WHAT YOU WILL DO
Pull out every line below containing the word "blob".

SOURCE RECORDS
☆ ☆ ☆ ☆ ☆
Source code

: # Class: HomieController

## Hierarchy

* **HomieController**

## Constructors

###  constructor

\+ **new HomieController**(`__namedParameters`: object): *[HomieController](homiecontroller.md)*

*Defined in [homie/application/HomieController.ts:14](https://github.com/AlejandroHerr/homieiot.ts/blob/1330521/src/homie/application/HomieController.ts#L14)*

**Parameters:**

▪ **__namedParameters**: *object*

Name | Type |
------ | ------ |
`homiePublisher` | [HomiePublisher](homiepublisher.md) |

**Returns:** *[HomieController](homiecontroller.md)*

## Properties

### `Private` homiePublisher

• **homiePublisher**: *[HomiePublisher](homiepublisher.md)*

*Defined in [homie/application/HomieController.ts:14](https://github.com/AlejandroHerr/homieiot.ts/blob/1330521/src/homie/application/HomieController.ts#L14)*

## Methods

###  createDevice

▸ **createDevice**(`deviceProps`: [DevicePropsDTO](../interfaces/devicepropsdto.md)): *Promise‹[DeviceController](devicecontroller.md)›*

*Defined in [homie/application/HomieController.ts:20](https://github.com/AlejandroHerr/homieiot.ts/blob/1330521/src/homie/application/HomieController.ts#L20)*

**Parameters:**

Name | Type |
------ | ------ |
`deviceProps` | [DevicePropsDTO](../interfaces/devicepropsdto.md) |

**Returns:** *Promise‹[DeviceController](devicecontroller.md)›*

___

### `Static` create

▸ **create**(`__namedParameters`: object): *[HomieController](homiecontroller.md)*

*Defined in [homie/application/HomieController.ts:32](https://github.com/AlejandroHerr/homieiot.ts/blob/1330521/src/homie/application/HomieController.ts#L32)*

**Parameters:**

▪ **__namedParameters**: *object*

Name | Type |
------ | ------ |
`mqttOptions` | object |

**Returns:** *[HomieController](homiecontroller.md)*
☆ ☆ ☆ ☆ ☆
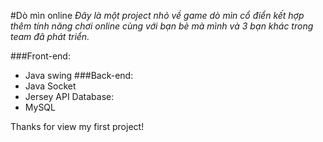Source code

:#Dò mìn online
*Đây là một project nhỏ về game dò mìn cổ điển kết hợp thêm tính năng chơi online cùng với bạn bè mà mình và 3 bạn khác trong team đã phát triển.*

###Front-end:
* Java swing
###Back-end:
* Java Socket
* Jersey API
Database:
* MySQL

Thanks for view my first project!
☆ ☆ ☆ ☆ ☆
RESULT
*Defined in [homie/application/HomieController.ts:14](https://github.com/AlejandroHerr/homieiot.ts/blob/1330521/src/homie/application/HomieController.ts#L14)*
*Defined in [homie/application/HomieController.ts:14](https://github.com/AlejandroHerr/homieiot.ts/blob/1330521/src/homie/application/HomieController.ts#L14)*
*Defined in [homie/application/HomieController.ts:20](https://github.com/AlejandroHerr/homieiot.ts/blob/1330521/src/homie/application/HomieController.ts#L20)*
*Defined in [homie/application/HomieController.ts:32](https://github.com/AlejandroHerr/homieiot.ts/blob/1330521/src/homie/application/HomieController.ts#L32)*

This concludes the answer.